Any person who is 17 years of age or older shall be eligible to donate blood without the necessity of obtaining parental permission or authorization.



(Acts 1984, 1st Ex. Sess., No. 84-763, p. 134.)Section 26-1-4

Section 26-1-4
Department of Public Safety to provide criminal conviction information on applicants for positions involving child care and treatment; such information to be confidential; applicant to be denied status if has felony conviction; children may be removed from home.
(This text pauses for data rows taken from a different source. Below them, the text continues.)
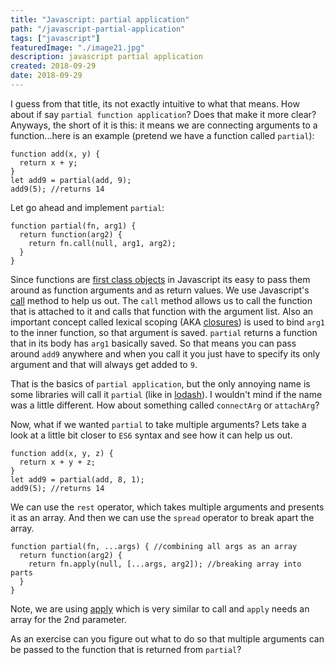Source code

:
 ```yaml
---
title: "Javascript: partial application"
path: "/javascript-partial-application"
tags: ["javascript"]
featuredImage: "./image21.jpg"
description: javascript partial application
created: 2018-09-29
date: 2018-09-29
---
```


I guess from that title, its not exactly intuitive to what that means. How about if say `partial function application`? Does that make it more clear?
Anyways, the short of it is this: it means we are connecting arguments to a function...here is an example (pretend we have a function called `partial`):

```
function add(x, y) {
  return x + y;
}
let add9 = partial(add, 9);
add9(5); //returns 14
```

Let go ahead and implement `partial`:

```
function partial(fn, arg1) {
  return function(arg2) {
    return fn.call(null, arg1, arg2);
  }
}
```

Since functions are [first class objects](https://developer.mozilla.org/en-US/docs/Web/JavaScript/Reference/Functions) in Javascript its easy to pass them around as function arguments and as return values.
We use Javascript's [call](https://developer.mozilla.org/en-US/docs/Web/JavaScript/Reference/Global_Objects/Function/call) method to help us out. The `call` method allows us to call the function that is attached to it and calls that function with the argument list.
Also an important concept called lexical scoping (AKA [closures](https://developer.mozilla.org/en-US/docs/Web/JavaScript/Closures)) is used to bind `arg1` to the inner function, so that argument is saved. `partial` returns a function that in its body has `arg1` basically saved.
So that means you can pass around `add9` anywhere and when you call it you just have to specify its only argument and that will always get added to `9`.

That is the basics of `partial application`, but the only annoying name is some libraries will call it `partial` (like in [lodash](https://lodash.com/docs/4.17.4#partial)). I wouldn't mind if the name was a little different. How about something called `connectArg` or `attachArg`?

Now, what if we wanted `partial` to take multiple arguments?
Lets take a look at a little bit closer to `ES6` syntax and see how it can help us out.

```
function add(x, y, z) {
  return x + y + z;
}
let add9 = partial(add, 8, 1);
add9(5); //returns 14
```

We can use the `rest` operator, which takes multiple arguments
and presents it as an array. And then we can use the `spread` operator to break apart the array.

```
function partial(fn, ...args) { //combining all args as an array
  return function(arg2) {
    return fn.apply(null, [...args, arg2]); //breaking array into parts
  }
}
```

Note, we are using [apply](https://developer.mozilla.org/en-US/docs/Web/JavaScript/Reference/Global_Objects/Function/apply?redirectlocale=en-US&redirectslug=JavaScript%2FReference%2FGlobal_Objects%2FFunction%2Fapply) which is very similar to call and `apply` needs an array for the 2nd parameter.

As an exercise can you figure out what to do so that multiple arguments can be passed to the function that is returned from `partial`?
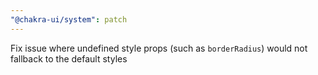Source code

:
 ```yaml
---
"@chakra-ui/system": patch
---
```


Fix issue where undefined style props (such as `borderRadius`) would not
fallback to the default styles
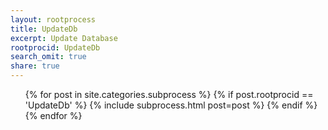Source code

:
 ```yaml
---
layout: rootprocess
title: UpdateDb
excerpt: Update Database
rootprocid: UpdateDb
search_omit: true
share: true
---
```


<ul class='post-list'>
{% for post in site.categories.subprocess %}
  {% if post.rootprocid == 'UpdateDb' %}
    {% include subprocess.html post=post %}
  {% endif %}
{% endfor %}
</ul>
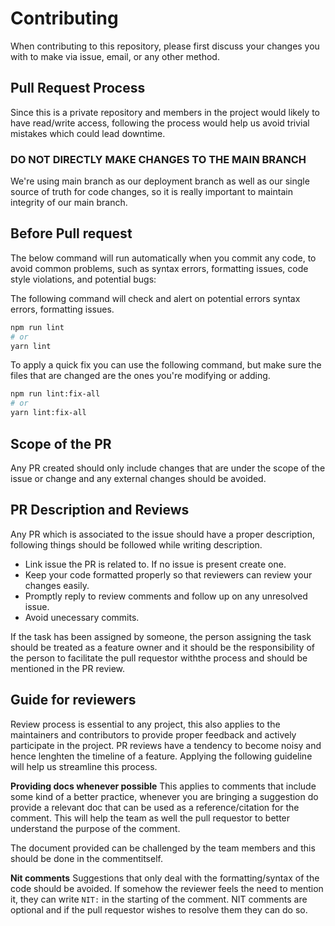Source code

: # Contributing
When contributing to this repository, please first discuss your changes you with to make via issue, email, or any other method.

## Pull Request Process
Since this is a private repository and members in the project would likely to have read/write access, following the process would help us avoid trivial mistakes which could lead downtime.

### DO NOT DIRECTLY MAKE CHANGES TO THE MAIN BRANCH
We're using main branch as our deployment branch as well as our single source of truth for code changes, so it is really important to maintain integrity of our main branch.

## Before Pull request

The below command will run automatically when you commit any code, to avoid common problems,
such as syntax errors, formatting issues, code style violations, and potential
bugs:

The following command will check and alert on potential errors syntax errors, formatting issues.
```sh
npm run lint
# or
yarn lint
```

To apply a quick fix you can use the following command, but make sure the files that are changed are the ones you're modifying or adding.

```sh
npm run lint:fix-all
# or
yarn lint:fix-all
```

## Scope of the PR
Any PR created should only include changes that are under the scope of the issue or change and any external changes should be avoided. 

## PR Description and Reviews
Any PR which is associated to the issue should have a proper description, following things should be followed while writing description.
- Link issue the PR is related to. If no issue is present create one.
- Keep your code formatted properly so that reviewers can review your changes easily.
- Promptly reply to review comments and follow up on any unresolved issue.
- Avoid unecessary commits.

If the task has been assigned by someone, the person assigning the task should be treated as a feature owner and it should be the responsibility of the person to facilitate the pull requestor withthe process and should be mentioned in the PR review.

## Guide for reviewers
Review process is essential to any project, this also applies to the maintainers and contributors to provide proper feedback and actively participate in the project.
PR reviews have a tendency to become noisy and hence lenghten the timeline of a feature. Applying the following guideline will help us streamline this process.

**Providing docs whenever possible**
This applies to comments that include some kind of a better practice, whenever you are bringing a suggestion do provide a relevant doc that can be used as a reference/citation for the comment. This will help the team as well the pull requestor to better understand the purpose of the comment.

The document provided can be challenged by the team members and this should be done in the commentitself.

**Nit comments**
Suggestions that only deal with the formatting/syntax of the code should be avoided. If somehow the reviewer feels the need to mention it, they can write `NIT:` in the starting of the comment.
NIT comments are optional and if the pull requestor wishes to resolve them they can do so.
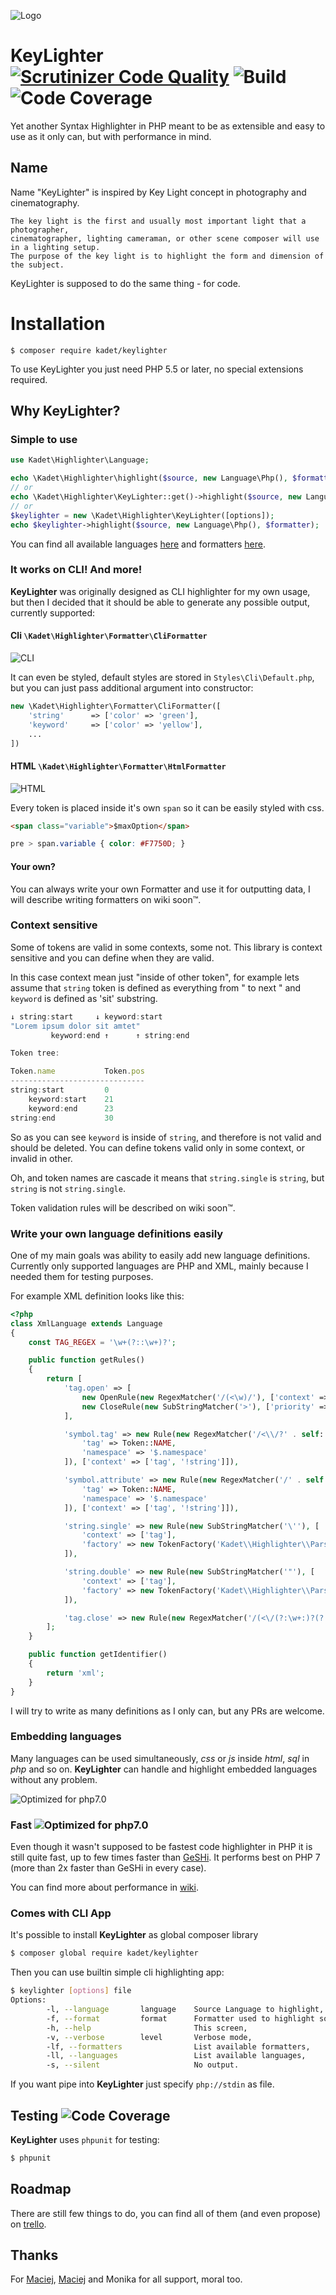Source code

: ![Logo](http://kadet.net/keylighter/logo.png)
# KeyLighter [![Scrutinizer Code Quality](https://img.shields.io/scrutinizer/g/kadet1090/keylighter.svg?style=flat-square)](https://scrutinizer-ci.com/g/kadet1090/KeyLighter/?branch=master) ![Build](https://img.shields.io/scrutinizer/build/g/kadet1090/keylighter.svg?style=flat-square) ![Code Coverage](https://img.shields.io/scrutinizer/coverage/g/kadet1090/keylighter.svg?style=flat-square)

Yet another Syntax Highlighter in PHP meant to be as extensible 
and easy to use as it only can, but with performance in mind.

## Name
Name "KeyLighter" is inspired by Key Light concept in photography and cinematography.

    The key light is the first and usually most important light that a photographer, 
    cinematographer, lighting cameraman, or other scene composer will use in a lighting setup. 
    The purpose of the key light is to highlight the form and dimension of the subject.

KeyLighter is supposed to do the same thing - for code.

# Installation
```
$ composer require kadet/keylighter
```

To use KeyLighter you just need PHP 5.5 or later, no special extensions required.

## Why KeyLighter?

### Simple to use
```php
use Kadet\Highlighter\Language;

echo \Kadet\Highlighter\highlight($source, new Language\Php(), $formatter);
// or
echo \Kadet\Highlighter\KeyLighter::get()->highlight($source, new Language\Php(), $formatter);
// or
$keylighter = new \Kadet\Highlighter\KeyLighter([options]);
echo $keylighter->highlight($source, new Language\Php(), $formatter);
```

You can find all available languages [here](https://github.com/kadet1090/KeyLighter/tree/master/Language) and formatters [here](https://github.com/kadet1090/KeyLighter/tree/master/Formatter).

### It works on CLI! And more!
**KeyLighter** was originally designed as CLI highlighter for my own usage,
but then I decided that it should be able to generate any possible output,
currently supported:

#### Cli `\Kadet\Highlighter\Formatter\CliFormatter`
![CLI](http://kadet.net/keylighter/php-cli.png)

It can even be styled, default styles are stored in `Styles\Cli\Default.php`, but you can just pass additional argument into constructor:

```php
new \Kadet\Highlighter\Formatter\CliFormatter([
    'string'      => ['color' => 'green'],
    'keyword'     => ['color' => 'yellow'],
    ...
])
```

#### HTML `\Kadet\Highlighter\Formatter\HtmlFormatter`
![HTML](http://kadet.net/keylighter/php-html.png)

Every token is placed inside it's own `span` so it can be easily styled with css.

```html
<span class="variable">$maxOption</span>
```

```css
pre > span.variable { color: #F7750D; }
```
#### Your own?
You can always write your own Formatter and use it for outputting data,
I will describe writing formatters on wiki soon™.


### Context sensitive
Some of tokens are valid in some contexts, some not. This library
is context sensitive and you can define when they are valid.

In this case context mean just "inside of other token",
for example lets assume that `string` token is defined
as everything from " to next " and `keyword` is
defined as 'sit' substring.

```js
↓ string:start     ↓ keyword:start
"Lorem ipsum dolor sit amtet"
         keyword:end ↑      ↑ string:end

Token tree:

Token.name           Token.pos
------------------------------
string:start         0
    keyword:start    21
    keyword:end      23
string:end           30
```

So as you can see `keyword` is inside of `string`,
and therefore is not valid and should be deleted.
You can define tokens valid only in some context, or invalid in other.

Oh, and token names are cascade it means that `string.single` is `string`,
but `string` is not `string.single`.

Token validation rules will be described on wiki soon™.

### Write your own language definitions easily
One of my main goals was ability to easily add new language definitions.
Currently only supported languages are PHP and XML,
mainly because I needed them for testing purposes.

For example XML definition looks like this:
```php
<?php
class XmlLanguage extends Language
{
    const TAG_REGEX = '\w+(?::\w+)?';

    public function getRules()
    {
        return [
            'tag.open' => [
                new OpenRule(new RegexMatcher('/(<\w)/'), ['context' => ['!tag']]),
                new CloseRule(new SubStringMatcher('>'), ['priority' => -1, 'context' => ['!string']])
            ],

            'symbol.tag' => new Rule(new RegexMatcher('/<\\/?' . self::IDENTIFIER . '/', [
                'tag' => Token::NAME,
                'namespace' => '$.namespace'
            ]), ['context' => ['tag', '!string']]),

            'symbol.attribute' => new Rule(new RegexMatcher('/' . self::IDENTIFIER . '=/', [
                'tag' => Token::NAME,
                'namespace' => '$.namespace'
            ]), ['context' => ['tag', '!string']]),

            'string.single' => new Rule(new SubStringMatcher('\''), [
                'context' => ['tag'],
                'factory' => new TokenFactory('Kadet\\Highlighter\\Parser\\MarkerToken'),
            ]),

            'string.double' => new Rule(new SubStringMatcher('"'), [
                'context' => ['tag'],
                'factory' => new TokenFactory('Kadet\\Highlighter\\Parser\\MarkerToken'),
            ]),

            'tag.close' => new Rule(new RegexMatcher('/(<\/(?:\w+:)?(?:\w+)>)/')),
        ];
    }

    public function getIdentifier()
    {
        return 'xml';
    }
}
```

I will try to write as many definitions as I only can,
but any PRs are welcome.

### Embedding languages
Many languages can be used simultaneously, *css* or *js* inside *html*, *sql* in  *php* and so on. **KeyLighter** can handle and highlight embedded languages without any problem.

![Optimized for php7.0](http://kadet.net/keylighter/language-embedding.png)

### Fast ![Optimized for php7.0](https://img.shields.io/badge/optimized%20for-PHP%207-8892BF.svg?style=flat-square)
Even though it wasn't supposed to be fastest code highlighter in PHP
it is still quite fast, up to few times faster than [GeSHi](http://geshi.org/).
It performs best on PHP 7 (more than 2x faster than GeSHi in every case).

You can find more about performance in [wiki](https://github.com/kadet1090/KeyLighter/wiki/Performance).

### Comes with CLI App
It's possible to install **KeyLighter** as global composer library
```bash
$ composer global require kadet/keylighter
```
Then you can use builtin simple cli highlighting app:
```bash
$ keylighter [options] file
Options:
        -l, --language       language    Source Language to highlight, default: html > php,
        -f, --format         format      Formatter used to highlight source, for example: html, default: cli,
        -h, --help                       This screen,
        -v, --verbose        level       Verbose mode,
        -lf, --formatters                List available formatters,
        -ll, --languages                 List available languages,
        -s, --silent                     No output.
```
If you want pipe into **KeyLighter** just specify `php://stdin` as file.

## Testing ![Code Coverage](https://img.shields.io/scrutinizer/coverage/g/kadet1090/keylighter.svg?style=flat-square)
**KeyLighter** uses `phpunit` for testing:
```bash
$ phpunit
```

## Roadmap
There are still few things to do, you can find all of them (and even propose) on [trello](https://trello.com/b/9I4CO0Te/highlighter).

## Thanks
For [Maciej](https://github.com/ksiazkowicz), [Maciej](https://github.com/sobak) and Monika for all support, moral too.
(a) Notwithstanding any other provisions of law to the contrary, upon request to the Department of Public Safety, by the Department of Human Resources, or by any other youth service agency approved by the department, such center shall provide information to the department or an approved agency concerning the felony criminal conviction record in this or another state of an applicant for a paid or voluntary position, including one established by contract, whose primary duty is the care or treatment of children, including applicants for adoption or foster parents. All information, including any criminal conviction record, procured by the department or an approved agency shall be confidential and shall not be further disclosed by such agencies or their representatives. The applicant may be denied an adoptive or foster parent status if he or she has a felony conviction, and if a foster parent is subsequently convicted of a felony the child or children may be removed from that home and relocated with another foster parent. This determination shall be made by the court handling the matter, giving primary consideration to the best interests of the child.

(b) The Department of Public Safety shall provide appropriate forms and shall create a procedure for the application for such information.

(c) Any violation of the provisions of this section relative to the confidentiality of information received by the department or other approved agency shall be punishable by a fine of not more than $1,000.00.



(Acts 1985, No. 85-537, p. 651.)Section 26-1-5

Section 26-1-5
Age of majority for purposes of contracting for college level education and above.

Notwithstanding any other law to the contrary, the age of majority for the purposes of contracting for educational loans for college level education and above, within the State of Alabama, shall be 17 years of age.